We reported that kelch-like protein 3 (KLHL3)-Cullin3 E3 ligase ubiquitinates with-no-lysine kinase 4 (WNK4) and that impaired WNK4 ubiquitination causes pseudohypoaldosteronism typeII, a hereditary hypertensive disease. However, we also found that KLHL3-induced WNK4 degradation could not be inhibited completely by a proteasome inhibitor. Rather, on exposure, for 24h, of HEK293T cells expressing WNK4 and KLHL3 to a proteasome inhibitor, epoxomicin, the WNK4 protein level was further decreased. As proteasome inhibition is known to activate p62-mediated selective autophagy, we investigated whether WNK4 degradation induced by KLHL3 is also mediated by such an autophagic mechanism. 3-Methyladenine, an autophagy inhibitor, blocked the epoxomicin-induced decrease in WNK4. Co-immunoprecipitation assays revealed that KLHL3 formed a complex not only with WNK4 but also with p62 via its kelch repeat domain.
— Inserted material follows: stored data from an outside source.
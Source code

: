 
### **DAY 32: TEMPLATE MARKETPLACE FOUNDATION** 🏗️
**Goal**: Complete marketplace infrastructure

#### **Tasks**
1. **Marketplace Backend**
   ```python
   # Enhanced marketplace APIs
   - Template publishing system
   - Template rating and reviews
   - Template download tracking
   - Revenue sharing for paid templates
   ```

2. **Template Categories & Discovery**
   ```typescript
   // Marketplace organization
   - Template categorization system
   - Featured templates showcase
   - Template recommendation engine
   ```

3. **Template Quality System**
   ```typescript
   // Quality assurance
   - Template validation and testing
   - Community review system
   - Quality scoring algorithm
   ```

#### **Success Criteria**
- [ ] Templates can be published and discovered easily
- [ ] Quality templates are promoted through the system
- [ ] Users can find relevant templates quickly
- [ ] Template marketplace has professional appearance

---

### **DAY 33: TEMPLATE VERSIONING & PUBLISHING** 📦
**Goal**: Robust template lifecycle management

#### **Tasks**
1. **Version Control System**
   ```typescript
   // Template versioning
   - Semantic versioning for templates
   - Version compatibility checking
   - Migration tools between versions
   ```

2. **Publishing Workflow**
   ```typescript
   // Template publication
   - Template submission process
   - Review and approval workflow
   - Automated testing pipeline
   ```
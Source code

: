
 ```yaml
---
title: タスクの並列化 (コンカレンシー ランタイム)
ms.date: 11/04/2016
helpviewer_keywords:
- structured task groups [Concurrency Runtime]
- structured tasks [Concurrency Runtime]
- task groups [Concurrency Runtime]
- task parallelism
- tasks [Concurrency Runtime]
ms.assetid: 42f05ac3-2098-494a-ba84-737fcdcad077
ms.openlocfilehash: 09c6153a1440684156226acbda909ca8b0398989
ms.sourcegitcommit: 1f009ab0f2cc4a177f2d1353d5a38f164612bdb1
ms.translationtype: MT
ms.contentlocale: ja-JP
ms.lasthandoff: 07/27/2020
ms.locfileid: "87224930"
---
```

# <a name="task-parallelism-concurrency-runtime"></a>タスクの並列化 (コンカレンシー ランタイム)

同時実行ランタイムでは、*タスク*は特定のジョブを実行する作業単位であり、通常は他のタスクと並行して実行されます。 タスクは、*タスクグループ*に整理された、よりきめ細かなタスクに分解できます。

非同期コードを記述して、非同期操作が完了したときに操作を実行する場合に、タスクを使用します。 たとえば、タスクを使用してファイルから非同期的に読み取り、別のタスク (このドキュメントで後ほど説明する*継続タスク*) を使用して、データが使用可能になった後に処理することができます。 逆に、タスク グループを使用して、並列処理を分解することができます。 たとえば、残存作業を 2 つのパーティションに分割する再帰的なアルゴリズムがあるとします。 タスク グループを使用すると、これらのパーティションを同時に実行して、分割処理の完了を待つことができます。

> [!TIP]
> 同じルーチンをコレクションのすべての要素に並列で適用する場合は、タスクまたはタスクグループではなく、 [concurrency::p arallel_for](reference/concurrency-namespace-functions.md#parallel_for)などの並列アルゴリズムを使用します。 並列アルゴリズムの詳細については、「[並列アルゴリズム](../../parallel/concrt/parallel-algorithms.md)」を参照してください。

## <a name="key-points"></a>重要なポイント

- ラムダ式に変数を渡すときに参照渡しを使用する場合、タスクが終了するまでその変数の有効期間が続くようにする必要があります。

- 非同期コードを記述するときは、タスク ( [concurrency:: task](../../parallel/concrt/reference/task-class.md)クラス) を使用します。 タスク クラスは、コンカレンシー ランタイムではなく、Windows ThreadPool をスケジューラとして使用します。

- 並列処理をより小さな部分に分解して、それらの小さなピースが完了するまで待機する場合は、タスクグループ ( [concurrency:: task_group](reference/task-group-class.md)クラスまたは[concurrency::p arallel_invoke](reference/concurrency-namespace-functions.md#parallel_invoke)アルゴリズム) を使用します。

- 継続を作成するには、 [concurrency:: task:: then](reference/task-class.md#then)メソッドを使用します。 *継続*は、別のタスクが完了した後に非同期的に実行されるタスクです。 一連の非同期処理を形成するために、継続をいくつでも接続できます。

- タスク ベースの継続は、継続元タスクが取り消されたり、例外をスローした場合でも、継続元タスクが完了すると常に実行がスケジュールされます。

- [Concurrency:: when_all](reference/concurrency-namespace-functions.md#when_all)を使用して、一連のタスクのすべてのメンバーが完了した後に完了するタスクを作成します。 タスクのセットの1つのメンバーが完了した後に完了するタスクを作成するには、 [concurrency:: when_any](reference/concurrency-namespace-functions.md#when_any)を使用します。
Under proteasome inhibition, p62 overexpression decreased KLHL3 and WNK4 protein levels, and p62 knockdown dramatically increased KLHL3 and WNK4 protein levels. Based on immunofluorescent staining, transiently overexpressed WNK4 showed punctate localization in the cytoplasm where it co-localized with KLHL3, p62 and light chain 3, a marker of autophagosomes. Thus, WNK4 was degraded not only by proteasomes but also by p62-KLHL3-mediated selective autophagy, which may be involved in WNK regulation under certain pathophysiological conditions.